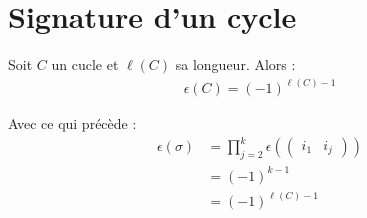 \documentclass[../main.tex]{subfiles}
\begin{document}
\section{Signature d'un cycle}
\begin{tcolorbox}[title=Propostion 28.63, title filled=false, colframe=lightblue, colback=lightblue!10!white]
    Soit $C$ un cucle et $\ell(C)$ sa longueur. Alors : 
    \begin{align*}
        \epsilon(C) = (-1)^{\ell(C) - 1}
    \end{align*}
\end{tcolorbox}

\noindent Avec ce qui précède : 
\begin{align*}
    \epsilon(\sigma) &= \prod_{j=2}^{k} \epsilon(\begin{pmatrix}
        i_1 & i_j
    \end{pmatrix}) \\
    &= (-1)^{k-1} \\
    &= (-1)^{\ell(C) - 1}
\end{align*}
\end{document}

*WHAT YOU NEED TO DO*
Every record above should be transcribed exactly; the pictures stay out of the copy.

*RESULT BELOW*
 \documentclass[../main.tex]{subfiles}
\begin{document}
\section{Signature d'un cycle}
\begin{tcolorbox}[title=Propostion 28.63, title filled=false, colframe=lightblue, colback=lightblue!10!white]
    Soit $C$ un cucle et $\ell(C)$ sa longueur. Alors : 
    \begin{align*}
        \epsilon(C) = (-1)^{\ell(C) - 1}
    \end{align*}
\end{tcolorbox}

\noindent Avec ce qui précède : 
\begin{align*}
    \epsilon(\sigma) &= \prod_{j=2}^{k} \epsilon(\begin{pmatrix}
        i_1 & i_j
    \end{pmatrix}) \\
    &= (-1)^{k-1} \\
    &= (-1)^{\ell(C) - 1}
\end{align*}
\end{document}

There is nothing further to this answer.